2. $M_n:=\prod_{k=1}^n Y_k$

It's a martingale. Then since $(Y_i)$ are i.i.d. $$E(X_{n+1}|\mathcal{F}_n)=E(X_{n+1})=0$$ So same argument as in number $(1)$

3. $M_n:=X_n^2-n$

It's a submartingale. We already know that $X_n-n$ is a martingale and we now have a convext function $\phi(x,n)=x^2 -n$

$$E(X_n)-\phi (E(X_{n+1}|\mathcal{F}_n))\geq E(X_n) -E(\phi (X_{n+1})|\mathcal{F}_n) $$ $$X_n - \phi (E(X_{n+1}|\mathcal{F}_n)) \geq X_n - E(\phi(X_{n+1})|\mathcal{F}_n)$$ $$E(X_{n+1}^2-n+1|\mathcal{F_n})\geq X_n^2-n$$

4. $M_n^\lambda:=e^{\lambda X_n-a(\lambda)n}$ for every $\lambda \in \mathbb{R}$ where $a(\lambda)=\log \cosh \lambda$

It's a submartingal.
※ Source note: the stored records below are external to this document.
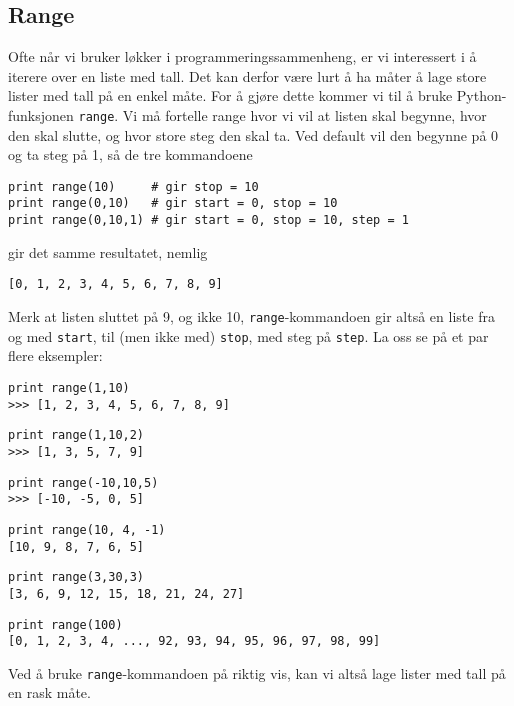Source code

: \documentclass[a4paper, 11pt, notitlepage]{article}
\begin{document}
\subsection{Range}
Ofte når vi bruker løkker i programmeringssammenheng, er vi interessert i å iterere over en liste med tall. Det kan derfor være lurt å ha måter å lage store lister med tall på en enkel måte. For å gjøre dette kommer vi til å bruke Python-funksjonen \verb+range+. Vi må fortelle range hvor vi vil at listen skal begynne, hvor den skal slutte, og hvor store steg den skal ta. Ved default vil den begynne på 0 og ta steg på 1, så de tre kommandoene
\begin{lstlisting}
print range(10)     # gir stop = 10
print range(0,10)   # gir start = 0, stop = 10
print range(0,10,1) # gir start = 0, stop = 10, step = 1
\end{lstlisting}
\vspace{-0.3cm}
gir det samme resultatet, nemlig
\begin{lstlisting}
[0, 1, 2, 3, 4, 5, 6, 7, 8, 9]
\end{lstlisting}
\vspace{-0.3cm}
Merk at listen sluttet på 9, og ikke 10, \verb+range+-kommandoen gir altså en liste fra og med \verb+start+, til (men ikke med) \verb+stop+, med steg på \verb+step+. La oss se på et par flere eksempler:
\begin{lstlisting}
print range(1,10)
>>> [1, 2, 3, 4, 5, 6, 7, 8, 9]
\end{lstlisting}
\vspace{-0.3cm}
\begin{lstlisting}
print range(1,10,2)
>>> [1, 3, 5, 7, 9]
\end{lstlisting}
\vspace{-0.3cm}
\begin{lstlisting}
print range(-10,10,5)
>>> [-10, -5, 0, 5]
\end{lstlisting}
\vspace{-0.3cm}
\begin{lstlisting}
print range(10, 4, -1)
[10, 9, 8, 7, 6, 5]
\end{lstlisting}
\vspace{-0.3cm}
\begin{lstlisting}
print range(3,30,3)
[3, 6, 9, 12, 15, 18, 21, 24, 27]
\end{lstlisting}
\vspace{-0.3cm}
\begin{lstlisting}
print range(100)
[0, 1, 2, 3, 4, ..., 92, 93, 94, 95, 96, 97, 98, 99]
\end{lstlisting}
\vspace{-0.3cm}
Ved å bruke \verb+range+-kommandoen på riktig vis, kan vi altså lage lister med tall på en rask måte.
\end{document}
Then $$e^{\lambda X_n-a(\lambda)n}=\frac{e^{\lambda X_n}}{\cosh(\lambda)n}$$

Now I would say that this is also a convex function and therefore I have a submartingal too.

Thank you very much.

Answer 1

1. Looks correct.

$$E[X_{n+1} | \mathscr F_n] = E[Y_{n+1}] + X_n = X_n$$

However, I think we're supposed to have

$$E(X_n)-E(X_{n+1})=\int\limits_{\Omega}X_n-E(X_{n+1}|\mathcal{F}_n) \mathrm{d}\color{red}{\mathbb P} \tag{*}$$

Note that $(*)$ implies $E[X_{n+1}] = E[X_n]$ and not vice-versa

2. Looks incorrect

$$E[M_{n+1} | \mathscr F_n] = E[Y_1Y_2 \cdots Y_nY_{n+1} | \mathscr F_n]$$ $$= Y_1Y_2 \cdots Y_nE[Y_{n+1} | \mathscr F_n]$$ $$= M_nE[Y_{n+1} | \mathscr F_n]$$ $$= M_nE[Y_{n+1}]$$ $$= M_n(0) = 0 \ne M_n \tag{**}$$

Note that $\{M_n = 0\} = \emptyset$

3. Looks incorrect

I think this is 1 of the 3 martingales of Brownian motion (which is the limit of a random walk)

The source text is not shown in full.